Accessibility links

Syrian Government Forces Used Chemical Weapons More Than Two Dozen Times -- UN


Syria -- A still image taken from a video posted to a social media website on April 4, 2017, shows a man lying on the ground and being sprayed with water, said to be in the town of Khan Sheikhoun, after what rescue workers described as a suspected gas att

By RFE/RL

President Bashar al-Assad's forces have used chemical weapons more than two dozen times during Syria's civil war, including in a deadly attack in April, UN war crimes investigators said September 6.

The latest report by the UN Commission of Inquiry on Syria offers among the most conclusive evidence yet of allegations that Assad's forces carried out the April 4 attack on Khan Sheikhoun in which more than 80 civilians were killed.

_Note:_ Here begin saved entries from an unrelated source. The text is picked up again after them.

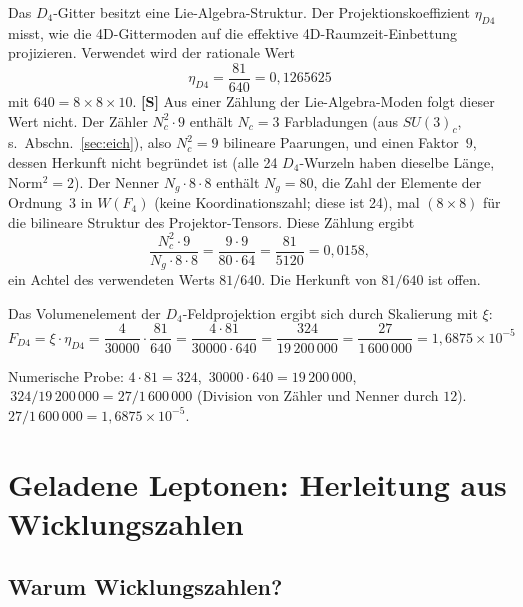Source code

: Das $D_4$-Gitter besitzt eine Lie-Algebra-Struktur. Der
Projektionskoeffizient $\eta_{D4}$ misst, wie die 4D-Gittermoden
auf die effektive 4D-Raumzeit-Einbettung projizieren. Verwendet wird
der rationale Wert
\begin{equation}
  \eta_{D4} = \frac{81}{640} = 0{,}1265625
  \label{eq:eta_d4}
\end{equation}
mit $640 = 8 \times 8 \times 10$. \textbf{[S]} Aus einer Zählung der
Lie-Algebra-Moden folgt dieser Wert nicht. Der Zähler $N_c^2 \cdot 9$
enthält $N_c = 3$ Farbladungen (aus $SU(3)_c$, s.\ Abschn.~\ref{sec:eich}),
also $N_c^2 = 9$ bilineare Paarungen, und einen Faktor~$9$, dessen
Herkunft nicht begründet ist (alle 24 $D_4$-Wurzeln haben dieselbe Länge,
Norm$^2 = 2$). Der Nenner $N_g \cdot 8 \cdot 8$ enthält $N_g = 80$, die
Zahl der Elemente der Ordnung~3 in $W(F_4)$ (keine Koordinationszahl;
diese ist 24), mal $(8 \times 8)$ für die bilineare Struktur des
Projektor-Tensors. Diese Zählung ergibt
\begin{equation}
  \frac{N_c^2 \cdot 9}{N_g \cdot 8 \cdot 8}
            = \frac{9 \cdot 9}{80 \cdot 64}
            = \frac{81}{5120} = 0{,}0158,
  \label{eq:eta_d4_roh}
\end{equation}
ein Achtel des verwendeten Werts $81/640$. Die Herkunft von $81/640$
ist offen.

Das Volumenelement der $D_4$-Feldprojektion ergibt sich durch Skalierung
mit $\xi$:
\begin{equation}
  F_{D4} = \xi \cdot \eta_{D4}
          = \frac{4}{30000} \cdot \frac{81}{640}
          = \frac{4 \cdot 81}{30000 \cdot 640}
          = \frac{324}{19\,200\,000}
          = \frac{27}{1\,600\,000}
          = 1{,}6875 \times 10^{-5}
  \label{eq:f_d4}
\end{equation}

Numerische Probe: $4 \cdot 81 = 324$, $\, 30000 \cdot 640 = 19\,200\,000$,
$\, 324/19\,200\,000 = 27/1\,600\,000$ (Division von Zähler und Nenner
durch $12$). $27/1\,600\,000 = 1{,}6875 \times 10^{-5}$. \checkmark

\section{Geladene Leptonen: Herleitung aus Wicklungszahlen}

\subsection{Warum Wicklungszahlen?}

"Government forces continued the pattern of using chemical weapons against civilians in opposition-held areas. In the gravest incident, the Syrian air force used sarin in Khan Sheikhoun, Idlib, killing dozens, the majority of whom were women and children," the UN report said, declaring the attack a war crime.

A government warplane dropped sarin, an odourless nerve agent, on the town in rebel-held Idlib province, the Commission said.

The United States at the time immediately blamed Assad's government and launched a punitive strike on Shayrat air base, where the report says the plane took off.

In their 14th report since 2011, UN investigators said 33 chemical-weapons attacks have been documented so far.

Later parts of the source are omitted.